This essay was originally published on August 16, 2012.
I’ll be the first to admit that a trip to bulk-behemoth Costco is never a pleasant experience, but for things like toilet paper, paper towels, laundry detergent and various other products, I’m willing to suck it up and brave the crowds every few months. For some people, though, Costco is Mecca, the place where they shop for outsize configurations of groceries, cheap clothing, gas, and just about anything they can stuff into their vehicles.
Earlier this week I spotted a story about the Bellingham,Washington Costco location being overrun with Canadian shoppers (Bellingham is right on the Washington/British Columbia border), and locals getting pretty steamed about being invaded by their neighbours to the north. Especially industrious residents on both sides of the border have even set up duelling Facebook pages to rail at each other about the store’s overcrowding, fast-disappearing pallets of milk, and long lines at the gas station. I won’t even get into the parking lot issues because I have no idea just how awful B.C. drivers are. I can, however, go on for hours about Quebeckers and their proclivities behind the wheel. That’s a topic for another day.
This Costco scenario got me thinking: all my life I’ve been listening to my nutter-butter Canadian family members wax rhapsodic about how much better they think life in the United States is. I’ve mentioned this on several occasions, but when it comes to cross-border shopping, my family is not unique in their stance that Americans have no idea how lucky they are when it comes to endless retail options. Another story I read confirms this: the CBC reports that Americans enjoy 23 square feet of retail space per person, while Canadians have only 14 square feet per person. This is actually not too bad considering that Canada has only about one-tenth the population of the U.S. But, Canadians being Canadian, it’s one more reason to bitch about living in the shadow of the U.S.A.

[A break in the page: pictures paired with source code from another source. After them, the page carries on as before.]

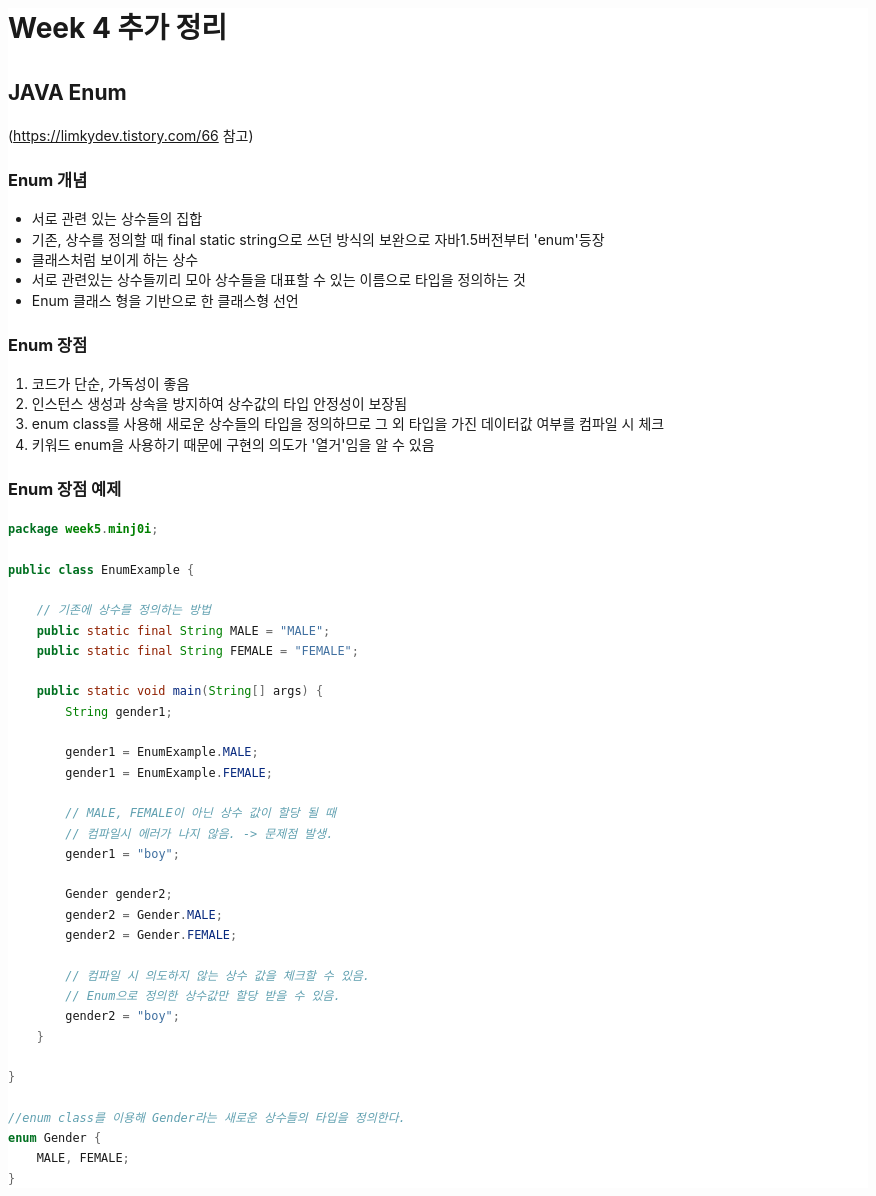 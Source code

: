 # Week 4 추가 정리
## JAVA Enum
(https://limkydev.tistory.com/66 참고)

### Enum 개념
- 서로 관련 있는 상수들의 집합
- 기존, 상수를 정의할 때 final static string으로 쓰던 방식의 보완으로 자바1.5버전부터 'enum'등장
- 클래스처럼 보이게 하는 상수
- 서로 관련있는 상수들끼리 모아 상수들을 대표할 수 있는 이름으로 타입을 정의하는 것
- Enum 클래스 형을 기반으로 한 클래스형 선언 

### Enum 장점
1. 코드가 단순, 가독성이 좋음
2. 인스턴스 생성과 상속을 방지하여 상수값의 타입 안정성이 보장됨
3. enum class를 사용해 새로운 상수들의 타입을 정의하므로 그 외 타입을 가진 데이터값 여부를 컴파일 시 체크
4. 키워드 enum을 사용하기 때문에 구현의 의도가 '열거'임을 알 수 있음

### Enum 장점 예제
```JAVA
package week5.minj0i;

public class EnumExample {

	// 기존에 상수를 정의하는 방법
	public static final String MALE = "MALE";
	public static final String FEMALE = "FEMALE";

	public static void main(String[] args) {
		String gender1;

		gender1 = EnumExample.MALE;
		gender1 = EnumExample.FEMALE;

		// MALE, FEMALE이 아닌 상수 값이 할당 될 때
		// 컴파일시 에러가 나지 않음. -> 문제점 발생.
		gender1 = "boy";

		Gender gender2;
		gender2 = Gender.MALE;
		gender2 = Gender.FEMALE;

		// 컴파일 시 의도하지 않는 상수 값을 체크할 수 있음.
		// Enum으로 정의한 상수값만 할당 받을 수 있음.
		gender2 = "boy";
    }

}

//enum class를 이용해 Gender라는 새로운 상수들의 타입을 정의한다.
enum Gender {
	MALE, FEMALE;
}
```
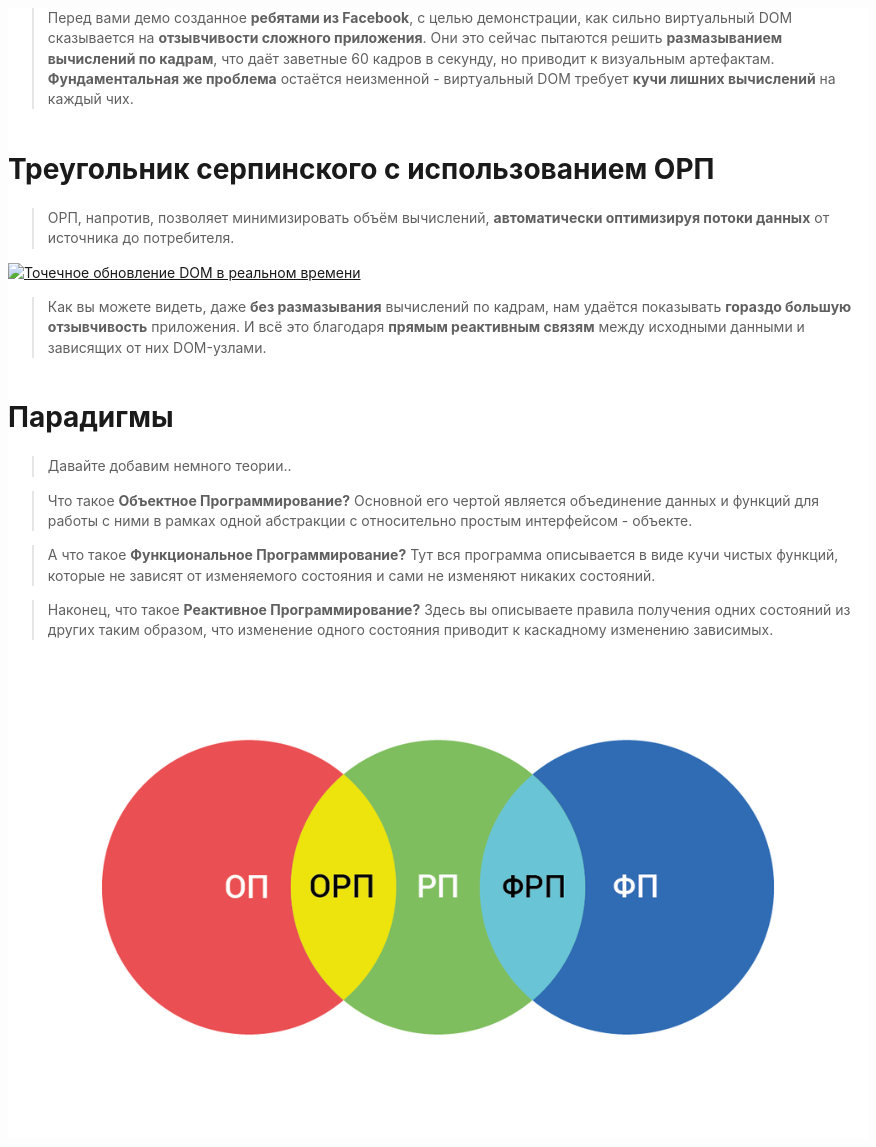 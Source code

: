 [![Тормозящий виртуальный DOM](http://nin-jin.github.io/sierpinski/stack.html)](http://nin-jin.github.io/sierpinski/stack.html)

> Перед вами демо созданное **ребятами из Facebook**, с целью демонстрации, как сильно виртуальный DOM сказывается на **отзывчивости сложного приложения**. Они это сейчас пытаются решить **размазыванием вычислений по кадрам**, что даёт заветные 60 кадров в секунду, но приводит к визуальным артефактам. **Фундаментальная же проблема** остаётся неизменной - виртуальный DOM требует **кучи лишних вычислений** на каждый чих.

# Треугольник серпинского с использованием ОРП

> ОРП, напротив, позволяет минимизировать объём вычислений, **автоматически оптимизируя потоки данных** от источника до потребителя.

[![Точечное обновление DOM в реальном времени](http://mol.js.org/perf/sierp/)](http://mol.js.org/perf/sierp/)

> Как вы можете видеть, даже **без размазывания** вычислений по кадрам, нам удаётся показывать **гораздо большую отзывчивость** приложения. И всё это благодаря **прямым реактивным связям** между исходными данными и зависящих от них DOM-узлами.

# Парадигмы

> Давайте добавим немного теории..

> Что такое **Объектное Программирование?** Основной его чертой является объединение данных и функций для работы с ними в рамках одной абстракции с относительно простым интерфейсом - объекте.

> А что такое **Функциональное Программирование?** Тут вся программа описывается в виде кучи чистых функций, которые не зависят от изменяемого состояния и сами не изменяют никаких состояний.

> Наконец, что такое **Реактивное Программирование?** Здесь вы описываете правила получения одних состояний из других таким образом, что изменение одного состояния приводит к каскадному изменению зависимых.

![Объектное, Функциональное и Реактивное](ofr_p.png)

Americans, on the other hand, should be grateful that their northern neighbours are willing to put up with annoying border crossings and other inconveniences to contribute to the ailing U.S. economy. In all the times I’ve cross-border shopped in my life, I never heard anyone in the Buffalo, New York area complain about Ontario residents “invading” their space. There are a plethora of retail establishments located within scant minutes of the Peace Bridge, which connects Buffalo with Ft. Erie, Ontario, and I’ve never once read anything about people in the Buffalo area wanting to ban Canadians from their stores. If anyone has, I’d sure appreciate hearing about it.

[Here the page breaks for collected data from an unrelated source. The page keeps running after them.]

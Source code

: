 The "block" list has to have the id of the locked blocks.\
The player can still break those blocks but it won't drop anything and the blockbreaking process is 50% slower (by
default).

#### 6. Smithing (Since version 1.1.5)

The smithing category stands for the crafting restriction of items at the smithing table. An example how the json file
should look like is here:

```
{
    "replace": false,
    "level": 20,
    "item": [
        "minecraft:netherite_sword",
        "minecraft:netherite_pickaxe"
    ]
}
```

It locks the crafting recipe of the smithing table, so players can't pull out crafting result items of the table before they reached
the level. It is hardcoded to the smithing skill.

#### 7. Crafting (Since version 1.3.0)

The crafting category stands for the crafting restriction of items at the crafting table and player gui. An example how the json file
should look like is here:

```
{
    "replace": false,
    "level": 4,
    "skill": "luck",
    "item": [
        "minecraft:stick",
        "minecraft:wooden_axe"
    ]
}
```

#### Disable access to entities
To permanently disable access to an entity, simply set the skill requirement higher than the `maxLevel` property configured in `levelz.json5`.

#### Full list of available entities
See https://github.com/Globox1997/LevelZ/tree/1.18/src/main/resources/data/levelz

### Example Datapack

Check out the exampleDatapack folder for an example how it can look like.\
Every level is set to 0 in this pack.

Going to Costco, as I’ve mentioned, has never been particularly enjoyable. The locations are always crowded, the shopping carts big and unwieldy, and the patrons are a bit, shall we say, overindulgent. I’m not suggesting that anyone should pass up great deals on staples like milk, eggs and bread, but when you’re buying cheese in blocks the size of Toyota Corollas, it might be time to reconsider just how much of it you really need. I can’t say the same for toilet paper, because I am a staunch advocate of having no less than 36 rolls in the house at all times.
The lesson we should take away from this international “incident” is that Americans and Canadians, while we look the same for the most part, have wildly varying points of view when it comes to our cross-border relationship. This is yet one more example of how ignorance can cause a shit storm, albeit one that could have easily been avoided.